In Meghalaya, a marathon is catalysing an inherent but hidden talent among its locals

Welcome to the hamlets of Mawkyrwat, where everyone has a new hobby: running 

Swonding Molong first started running because it made him feel good. Later, he realised that it even helped him work better. Yet, for the longest time, Molong — a 55-year-old ginger farmer from Meghalaya — kept it a secret. “It started in 2015,” he says, “I would be up by 4am, when it was still dark.”  A little before 4.30am, Molong would put on his gumboots — the same ones he used in the fields — and set out into the dark.

Over the next hour, the farmer would run up and down the undulating roads of his village, only stopping to catch his breath, or quench his thirst at the little creek he would come by. “It was too early for anyone to see me,” he says, “if they did, they would laugh at me.”

In Molong’s village, Shngimawlein, in the South West Khasi Hills District’s Makyrwat area — running, something that came naturally to most of its residents, was always considered a means to do a chore. You ran to the market to buy something. You ran home from school at the end of the day. When other people in the world walked, in Mawkyrwat, you ran. But you never ran for no reason. “And that was what I was doing,” says Molong.

But things changed for Molong, when in 2015, he participated in his first “professional” run. He had heard about the “Run for Democracy” organised by the Meghalaya Athletics Association in Shillong from a friend. “I didn’t tell many people about it. It was a 10km run. I do not remember my timing but I won,” he recalls.

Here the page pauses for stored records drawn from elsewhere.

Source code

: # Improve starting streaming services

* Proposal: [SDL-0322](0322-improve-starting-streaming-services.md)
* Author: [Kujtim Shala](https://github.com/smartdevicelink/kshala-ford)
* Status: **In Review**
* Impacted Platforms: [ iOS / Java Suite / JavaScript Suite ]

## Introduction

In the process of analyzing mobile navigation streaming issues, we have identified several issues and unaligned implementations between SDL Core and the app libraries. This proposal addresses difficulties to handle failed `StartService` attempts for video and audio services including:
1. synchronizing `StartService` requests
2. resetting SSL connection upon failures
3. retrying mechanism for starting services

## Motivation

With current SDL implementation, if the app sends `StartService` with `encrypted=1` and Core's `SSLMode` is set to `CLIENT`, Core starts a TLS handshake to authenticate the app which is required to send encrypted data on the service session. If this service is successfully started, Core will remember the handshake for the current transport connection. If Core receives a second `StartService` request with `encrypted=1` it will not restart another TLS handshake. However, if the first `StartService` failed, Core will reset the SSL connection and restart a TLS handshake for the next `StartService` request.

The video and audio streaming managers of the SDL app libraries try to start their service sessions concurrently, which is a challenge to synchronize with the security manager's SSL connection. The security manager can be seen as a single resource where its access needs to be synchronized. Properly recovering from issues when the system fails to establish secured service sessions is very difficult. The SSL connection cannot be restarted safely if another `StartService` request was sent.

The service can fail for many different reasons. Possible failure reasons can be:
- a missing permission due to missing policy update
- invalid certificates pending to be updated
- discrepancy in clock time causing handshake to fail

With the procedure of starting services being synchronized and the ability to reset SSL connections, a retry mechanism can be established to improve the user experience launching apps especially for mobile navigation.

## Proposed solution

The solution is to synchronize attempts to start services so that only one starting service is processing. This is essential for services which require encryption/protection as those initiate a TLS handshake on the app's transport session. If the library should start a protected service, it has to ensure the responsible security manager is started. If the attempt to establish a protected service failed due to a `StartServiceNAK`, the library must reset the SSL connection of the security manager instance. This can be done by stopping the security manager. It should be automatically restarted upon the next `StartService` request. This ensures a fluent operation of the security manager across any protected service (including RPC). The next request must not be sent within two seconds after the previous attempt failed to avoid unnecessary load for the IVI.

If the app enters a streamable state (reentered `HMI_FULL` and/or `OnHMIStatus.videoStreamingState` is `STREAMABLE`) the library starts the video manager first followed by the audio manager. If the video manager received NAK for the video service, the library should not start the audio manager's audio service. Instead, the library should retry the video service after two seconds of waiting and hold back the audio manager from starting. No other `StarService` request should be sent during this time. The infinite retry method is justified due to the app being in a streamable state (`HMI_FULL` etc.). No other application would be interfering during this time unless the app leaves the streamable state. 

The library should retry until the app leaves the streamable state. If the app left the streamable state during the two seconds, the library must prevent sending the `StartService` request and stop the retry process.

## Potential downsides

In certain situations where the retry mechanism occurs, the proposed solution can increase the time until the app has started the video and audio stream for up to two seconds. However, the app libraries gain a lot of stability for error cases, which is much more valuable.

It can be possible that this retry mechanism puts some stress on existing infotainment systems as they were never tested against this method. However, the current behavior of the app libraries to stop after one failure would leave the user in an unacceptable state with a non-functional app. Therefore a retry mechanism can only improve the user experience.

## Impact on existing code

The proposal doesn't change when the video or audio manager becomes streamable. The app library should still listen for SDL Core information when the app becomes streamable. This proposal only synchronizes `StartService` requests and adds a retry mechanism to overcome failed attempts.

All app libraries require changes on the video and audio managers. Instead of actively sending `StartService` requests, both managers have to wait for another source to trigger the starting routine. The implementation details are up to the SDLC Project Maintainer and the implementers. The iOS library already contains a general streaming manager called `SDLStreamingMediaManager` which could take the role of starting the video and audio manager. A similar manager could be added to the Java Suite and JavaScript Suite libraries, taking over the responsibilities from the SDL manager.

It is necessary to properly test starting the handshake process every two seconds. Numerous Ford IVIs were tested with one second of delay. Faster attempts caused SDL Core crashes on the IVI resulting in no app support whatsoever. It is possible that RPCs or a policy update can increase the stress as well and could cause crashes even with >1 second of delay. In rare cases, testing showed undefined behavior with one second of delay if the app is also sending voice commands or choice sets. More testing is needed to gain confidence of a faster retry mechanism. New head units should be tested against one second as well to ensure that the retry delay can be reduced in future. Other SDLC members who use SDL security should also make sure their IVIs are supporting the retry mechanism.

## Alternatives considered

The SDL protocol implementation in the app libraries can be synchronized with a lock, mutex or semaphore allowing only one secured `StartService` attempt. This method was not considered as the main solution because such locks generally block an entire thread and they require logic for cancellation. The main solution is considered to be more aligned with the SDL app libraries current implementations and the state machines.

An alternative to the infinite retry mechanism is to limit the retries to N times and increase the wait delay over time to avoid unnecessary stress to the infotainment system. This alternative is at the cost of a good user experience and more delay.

Post the victorious race, running was no longer a secret Molong had to stealthily indulge in at the crack of dawn. Later, he went on to participate in several marathons across the country: Mumbai, Delhi, Kolkata, Manali and most recently, the Mawkyrwat Ultra 2018 — a high endurance marathon across the dense forest of the Mawkyrwat region — which began and ended in Molong’s village, Shngimawlein, itself.

“Seeing me, many youngsters in the village started running too,” he says. For Molong, the best bit was that his wife and kids started running too. On many mornings, Ephenida, a mother of 12, can often be seen trailing her husband, in her traditional jainkyrshah and rubber slippers. “I am not as fast as him. Often I just end up walking. But it still makes me feel good about myself,” she says.